* ACTION ITEM *
The data below holds a line containing "NOST version of FITS" and a line containing "Indeed, for the"; please quote exactly those two lines and every line between them, and nothing else.

[Stored data entries]
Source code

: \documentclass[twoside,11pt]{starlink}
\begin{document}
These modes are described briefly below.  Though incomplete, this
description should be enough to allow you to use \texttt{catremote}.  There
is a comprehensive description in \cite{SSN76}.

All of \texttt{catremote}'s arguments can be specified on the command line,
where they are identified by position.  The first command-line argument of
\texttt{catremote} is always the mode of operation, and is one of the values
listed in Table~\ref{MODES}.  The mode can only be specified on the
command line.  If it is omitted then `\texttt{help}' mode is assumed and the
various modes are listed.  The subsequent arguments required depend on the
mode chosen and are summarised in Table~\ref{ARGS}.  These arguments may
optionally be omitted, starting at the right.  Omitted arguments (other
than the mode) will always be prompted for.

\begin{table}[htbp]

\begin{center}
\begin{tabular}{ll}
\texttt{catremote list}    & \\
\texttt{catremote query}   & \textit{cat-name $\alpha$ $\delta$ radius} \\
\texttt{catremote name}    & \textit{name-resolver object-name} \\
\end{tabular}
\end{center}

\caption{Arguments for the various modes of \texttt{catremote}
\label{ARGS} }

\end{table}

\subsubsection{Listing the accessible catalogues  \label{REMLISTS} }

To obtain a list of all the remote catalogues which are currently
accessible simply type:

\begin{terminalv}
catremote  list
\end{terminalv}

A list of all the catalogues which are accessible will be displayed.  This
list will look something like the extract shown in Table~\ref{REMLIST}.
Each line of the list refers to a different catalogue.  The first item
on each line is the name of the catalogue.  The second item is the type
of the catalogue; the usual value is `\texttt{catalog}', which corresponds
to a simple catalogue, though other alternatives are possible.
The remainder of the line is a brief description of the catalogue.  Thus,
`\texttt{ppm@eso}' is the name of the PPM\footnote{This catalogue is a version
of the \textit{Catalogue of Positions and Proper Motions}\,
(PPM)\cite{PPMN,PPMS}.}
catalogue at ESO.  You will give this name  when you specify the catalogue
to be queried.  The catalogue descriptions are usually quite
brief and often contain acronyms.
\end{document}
...
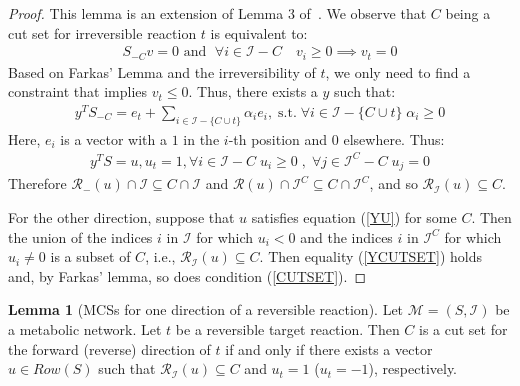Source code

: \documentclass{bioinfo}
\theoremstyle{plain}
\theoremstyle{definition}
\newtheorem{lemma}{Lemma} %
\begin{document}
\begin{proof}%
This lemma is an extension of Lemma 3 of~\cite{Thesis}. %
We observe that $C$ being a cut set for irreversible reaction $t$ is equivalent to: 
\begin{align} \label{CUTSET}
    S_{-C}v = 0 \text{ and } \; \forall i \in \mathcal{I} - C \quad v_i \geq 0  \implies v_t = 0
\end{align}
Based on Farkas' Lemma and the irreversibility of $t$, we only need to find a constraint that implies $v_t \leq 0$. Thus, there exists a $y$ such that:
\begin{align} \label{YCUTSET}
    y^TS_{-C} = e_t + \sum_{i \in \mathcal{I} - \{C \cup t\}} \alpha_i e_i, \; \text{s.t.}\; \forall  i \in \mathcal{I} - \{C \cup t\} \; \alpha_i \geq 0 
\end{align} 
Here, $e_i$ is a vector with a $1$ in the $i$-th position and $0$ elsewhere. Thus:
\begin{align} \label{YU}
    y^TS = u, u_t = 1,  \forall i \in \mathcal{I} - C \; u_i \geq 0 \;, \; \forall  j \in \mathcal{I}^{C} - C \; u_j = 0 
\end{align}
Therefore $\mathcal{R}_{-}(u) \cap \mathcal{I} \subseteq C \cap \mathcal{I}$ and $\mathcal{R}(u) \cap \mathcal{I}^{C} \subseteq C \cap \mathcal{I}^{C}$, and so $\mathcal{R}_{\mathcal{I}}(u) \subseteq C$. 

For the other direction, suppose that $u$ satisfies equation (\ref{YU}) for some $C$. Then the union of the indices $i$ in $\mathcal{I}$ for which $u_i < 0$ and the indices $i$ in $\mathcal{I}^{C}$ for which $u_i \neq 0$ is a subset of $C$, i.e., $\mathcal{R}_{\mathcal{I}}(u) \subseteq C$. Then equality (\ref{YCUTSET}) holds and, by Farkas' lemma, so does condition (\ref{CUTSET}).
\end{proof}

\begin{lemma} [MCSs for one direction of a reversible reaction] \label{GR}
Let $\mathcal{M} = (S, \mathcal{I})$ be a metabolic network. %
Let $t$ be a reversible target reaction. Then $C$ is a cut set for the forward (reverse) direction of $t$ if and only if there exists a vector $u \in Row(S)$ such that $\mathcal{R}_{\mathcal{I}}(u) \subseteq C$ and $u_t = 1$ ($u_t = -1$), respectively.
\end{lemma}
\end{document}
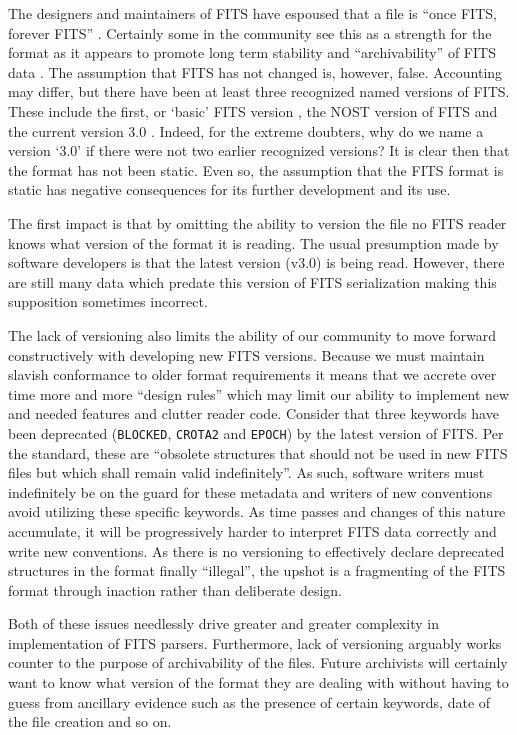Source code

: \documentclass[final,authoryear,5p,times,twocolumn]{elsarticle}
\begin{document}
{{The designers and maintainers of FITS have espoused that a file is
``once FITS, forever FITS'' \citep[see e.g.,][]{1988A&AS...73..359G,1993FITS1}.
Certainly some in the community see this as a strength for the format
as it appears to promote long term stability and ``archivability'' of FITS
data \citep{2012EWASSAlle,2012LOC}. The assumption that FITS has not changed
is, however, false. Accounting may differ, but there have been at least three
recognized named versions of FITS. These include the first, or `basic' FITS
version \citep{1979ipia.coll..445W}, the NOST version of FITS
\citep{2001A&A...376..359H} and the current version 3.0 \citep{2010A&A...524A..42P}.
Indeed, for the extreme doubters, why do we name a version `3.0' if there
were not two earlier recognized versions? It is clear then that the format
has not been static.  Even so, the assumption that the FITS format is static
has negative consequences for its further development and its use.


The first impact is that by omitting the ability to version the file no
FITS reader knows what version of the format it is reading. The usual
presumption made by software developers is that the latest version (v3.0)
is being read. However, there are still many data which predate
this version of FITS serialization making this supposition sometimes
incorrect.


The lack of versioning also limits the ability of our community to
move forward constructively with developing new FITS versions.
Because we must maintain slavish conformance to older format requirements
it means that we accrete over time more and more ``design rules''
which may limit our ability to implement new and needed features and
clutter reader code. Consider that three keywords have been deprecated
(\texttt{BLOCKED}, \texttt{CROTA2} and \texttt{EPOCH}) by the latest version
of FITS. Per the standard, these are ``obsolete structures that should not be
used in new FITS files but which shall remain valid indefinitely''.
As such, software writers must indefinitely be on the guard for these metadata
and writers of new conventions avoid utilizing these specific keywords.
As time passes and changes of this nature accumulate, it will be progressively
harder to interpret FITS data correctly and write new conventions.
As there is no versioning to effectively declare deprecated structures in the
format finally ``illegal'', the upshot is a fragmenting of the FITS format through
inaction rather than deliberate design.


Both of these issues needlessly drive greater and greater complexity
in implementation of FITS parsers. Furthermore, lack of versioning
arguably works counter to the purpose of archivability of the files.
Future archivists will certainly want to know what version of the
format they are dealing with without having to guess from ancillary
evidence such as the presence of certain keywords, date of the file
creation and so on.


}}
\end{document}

* SOLUTION FOR THIS TASK *
version \citep{1979ipia.coll..445W}, the NOST version of FITS
\citep{2001A&A...376..359H} and the current version 3.0 \citep{2010A&A...524A..42P}.
Indeed, for the extreme doubters, why do we name a version `3.0' if there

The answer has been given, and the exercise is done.